- [Data extracts]:
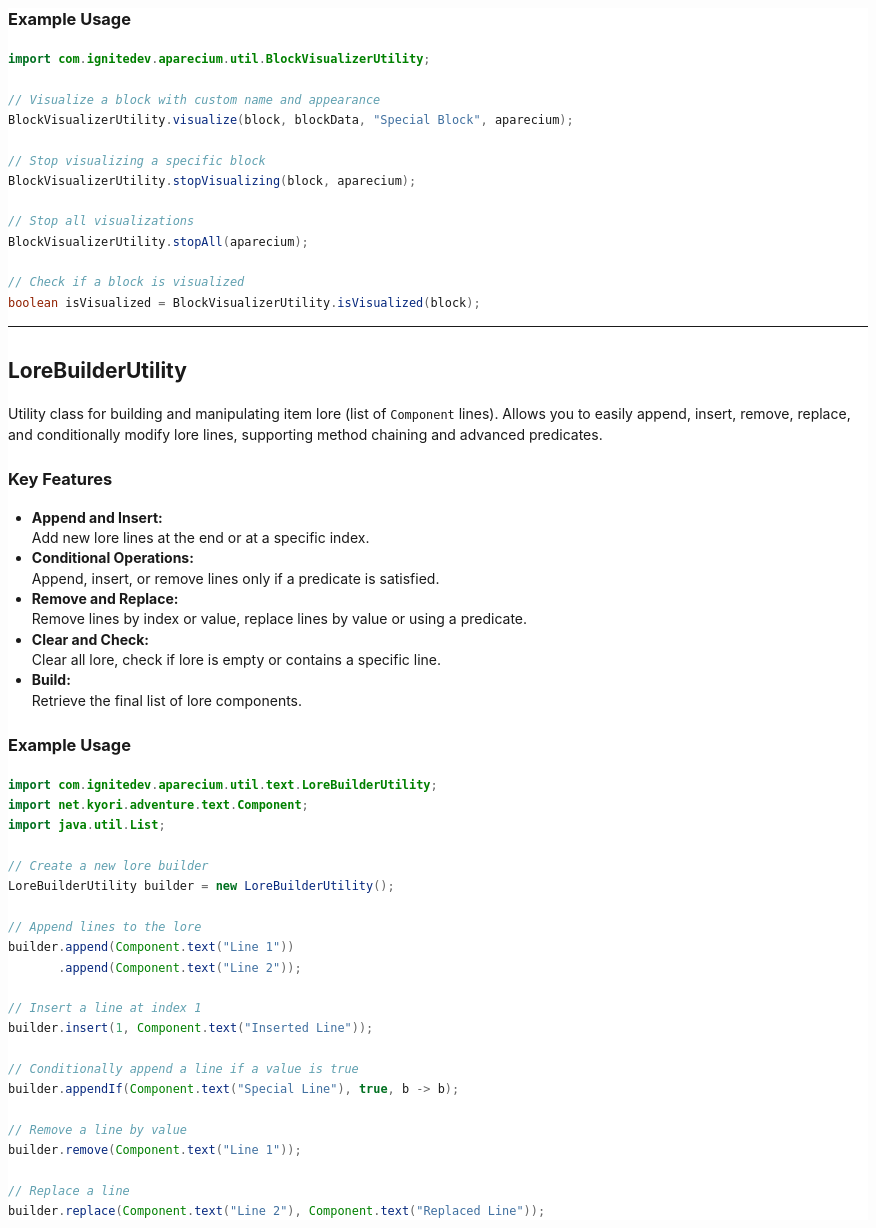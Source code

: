 ### Example Usage

```java
import com.ignitedev.aparecium.util.BlockVisualizerUtility;

// Visualize a block with custom name and appearance
BlockVisualizerUtility.visualize(block, blockData, "Special Block", aparecium);

// Stop visualizing a specific block
BlockVisualizerUtility.stopVisualizing(block, aparecium);

// Stop all visualizations
BlockVisualizerUtility.stopAll(aparecium);

// Check if a block is visualized
boolean isVisualized = BlockVisualizerUtility.isVisualized(block);
```

---
## LoreBuilderUtility

Utility class for building and manipulating item lore (list of `Component` lines). 
Allows you to easily append, insert, remove, replace, and conditionally modify lore lines, supporting method chaining and advanced predicates.

### Key Features

- **Append and Insert:**  
  Add new lore lines at the end or at a specific index.
- **Conditional Operations:**  
  Append, insert, or remove lines only if a predicate is satisfied.
- **Remove and Replace:**  
  Remove lines by index or value, replace lines by value or using a predicate.
- **Clear and Check:**  
  Clear all lore, check if lore is empty or contains a specific line.
- **Build:**  
  Retrieve the final list of lore components.

### Example Usage

```java
import com.ignitedev.aparecium.util.text.LoreBuilderUtility;
import net.kyori.adventure.text.Component;
import java.util.List;

// Create a new lore builder
LoreBuilderUtility builder = new LoreBuilderUtility();

// Append lines to the lore
builder.append(Component.text("Line 1"))
       .append(Component.text("Line 2"));

// Insert a line at index 1
builder.insert(1, Component.text("Inserted Line"));

// Conditionally append a line if a value is true
builder.appendIf(Component.text("Special Line"), true, b -> b);

// Remove a line by value
builder.remove(Component.text("Line 1"));

// Replace a line
builder.replace(Component.text("Line 2"), Component.text("Replaced Line"));

```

- [Problem to work on]: Without the pictures, return all the records precisely as they stand.

- [Finished exercise]:
Source code

: ### Example Usage

```java
import com.ignitedev.aparecium.util.BlockVisualizerUtility;

// Visualize a block with custom name and appearance
BlockVisualizerUtility.visualize(block, blockData, "Special Block", aparecium);

// Stop visualizing a specific block
BlockVisualizerUtility.stopVisualizing(block, aparecium);

// Stop all visualizations
BlockVisualizerUtility.stopAll(aparecium);

// Check if a block is visualized
boolean isVisualized = BlockVisualizerUtility.isVisualized(block);
```

---
## LoreBuilderUtility

Utility class for building and manipulating item lore (list of `Component` lines). 
Allows you to easily append, insert, remove, replace, and conditionally modify lore lines, supporting method chaining and advanced predicates.

### Key Features

- **Append and Insert:**  
  Add new lore lines at the end or at a specific index.
- **Conditional Operations:**  
  Append, insert, or remove lines only if a predicate is satisfied.
- **Remove and Replace:**  
  Remove lines by index or value, replace lines by value or using a predicate.
- **Clear and Check:**  
  Clear all lore, check if lore is empty or contains a specific line.
- **Build:**  
  Retrieve the final list of lore components.

### Example Usage

```java
import com.ignitedev.aparecium.util.text.LoreBuilderUtility;
import net.kyori.adventure.text.Component;
import java.util.List;

// Create a new lore builder
LoreBuilderUtility builder = new LoreBuilderUtility();

// Append lines to the lore
builder.append(Component.text("Line 1"))
       .append(Component.text("Line 2"));

// Insert a line at index 1
builder.insert(1, Component.text("Inserted Line"));

// Conditionally append a line if a value is true
builder.appendIf(Component.text("Special Line"), true, b -> b);

// Remove a line by value
builder.remove(Component.text("Line 1"));

// Replace a line
builder.replace(Component.text("Line 2"), Component.text("Replaced Line"));

```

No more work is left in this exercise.